(DATA UNDER STUDY Opens)

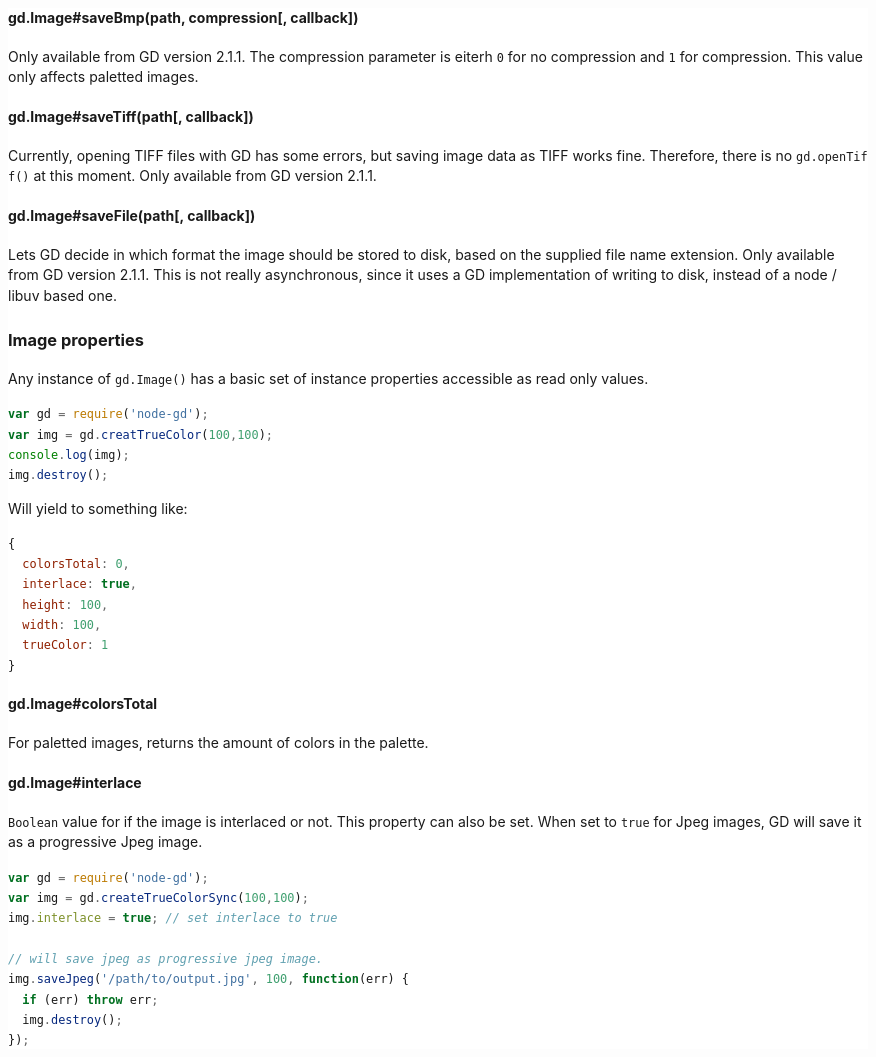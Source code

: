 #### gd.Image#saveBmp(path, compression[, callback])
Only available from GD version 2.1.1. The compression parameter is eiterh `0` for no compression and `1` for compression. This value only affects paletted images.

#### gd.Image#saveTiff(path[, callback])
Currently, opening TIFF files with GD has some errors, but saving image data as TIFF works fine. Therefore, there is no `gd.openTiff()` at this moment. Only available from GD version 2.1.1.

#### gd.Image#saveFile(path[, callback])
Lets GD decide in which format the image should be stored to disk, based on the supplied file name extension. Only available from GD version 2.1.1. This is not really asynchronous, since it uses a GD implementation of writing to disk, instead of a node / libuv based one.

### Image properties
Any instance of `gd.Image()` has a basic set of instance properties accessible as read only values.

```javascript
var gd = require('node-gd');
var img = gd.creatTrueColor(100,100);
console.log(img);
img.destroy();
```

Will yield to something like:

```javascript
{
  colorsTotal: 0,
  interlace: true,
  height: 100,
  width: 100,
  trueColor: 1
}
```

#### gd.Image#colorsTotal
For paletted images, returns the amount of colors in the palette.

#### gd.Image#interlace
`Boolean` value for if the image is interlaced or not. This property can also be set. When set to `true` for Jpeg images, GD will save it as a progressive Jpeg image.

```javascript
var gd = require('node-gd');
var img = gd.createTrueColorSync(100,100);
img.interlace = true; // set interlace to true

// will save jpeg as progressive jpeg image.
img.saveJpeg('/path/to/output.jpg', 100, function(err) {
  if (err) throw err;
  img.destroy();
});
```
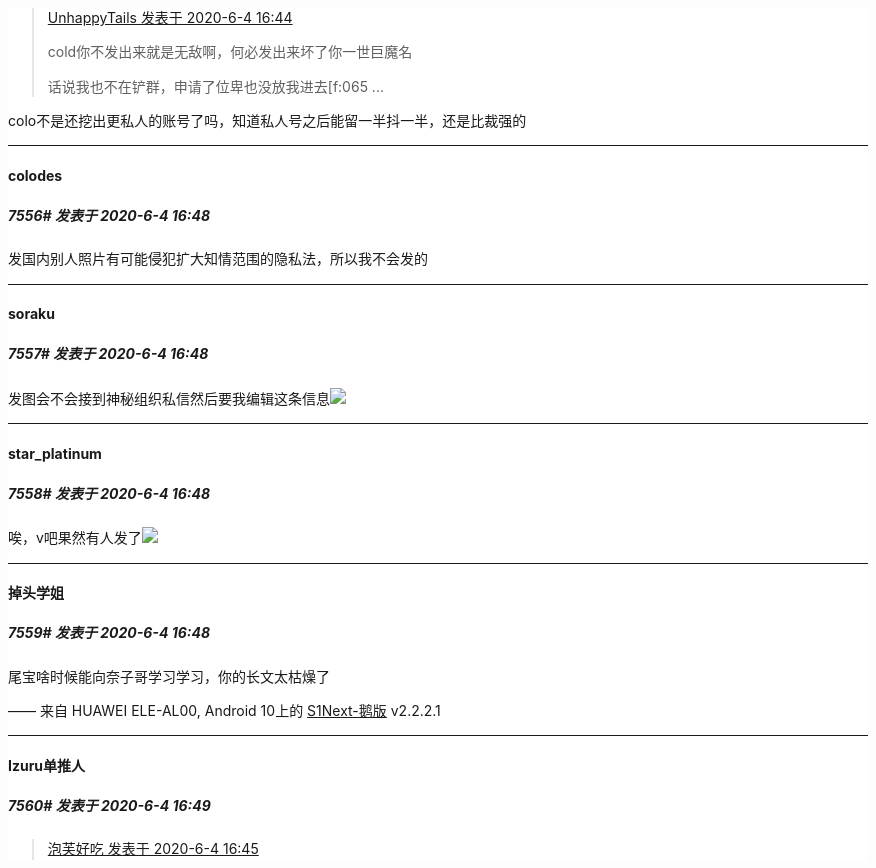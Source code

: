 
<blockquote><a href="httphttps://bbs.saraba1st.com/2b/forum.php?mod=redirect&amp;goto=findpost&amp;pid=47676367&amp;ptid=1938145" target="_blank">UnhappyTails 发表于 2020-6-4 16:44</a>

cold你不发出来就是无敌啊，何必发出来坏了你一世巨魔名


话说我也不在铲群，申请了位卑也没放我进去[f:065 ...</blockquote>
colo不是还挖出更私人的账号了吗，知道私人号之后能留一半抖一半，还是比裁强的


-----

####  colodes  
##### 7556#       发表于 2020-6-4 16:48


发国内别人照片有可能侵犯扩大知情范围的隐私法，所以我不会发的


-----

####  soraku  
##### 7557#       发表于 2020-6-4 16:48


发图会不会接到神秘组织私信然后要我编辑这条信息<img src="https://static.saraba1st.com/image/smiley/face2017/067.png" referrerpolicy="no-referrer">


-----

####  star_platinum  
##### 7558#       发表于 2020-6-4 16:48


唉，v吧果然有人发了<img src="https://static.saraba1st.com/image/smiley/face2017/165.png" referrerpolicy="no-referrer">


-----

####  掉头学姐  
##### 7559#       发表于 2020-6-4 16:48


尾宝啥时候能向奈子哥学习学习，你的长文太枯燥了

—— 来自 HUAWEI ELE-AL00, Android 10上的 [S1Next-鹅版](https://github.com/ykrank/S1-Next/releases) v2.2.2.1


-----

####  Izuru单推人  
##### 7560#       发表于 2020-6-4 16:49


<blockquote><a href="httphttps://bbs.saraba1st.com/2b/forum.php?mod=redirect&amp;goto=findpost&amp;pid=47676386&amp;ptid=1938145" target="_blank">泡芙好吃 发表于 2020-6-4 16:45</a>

(DATA UNDER STUDY Closes)

* EXERCISE DESCRIPTION:
Pull every line with "progressive" from the records.

* RESULT FOR THIS TASK:
`Boolean` value for if the image is interlaced or not. This property can also be set. When set to `true` for Jpeg images, GD will save it as a progressive Jpeg image.
// will save jpeg as progressive jpeg image.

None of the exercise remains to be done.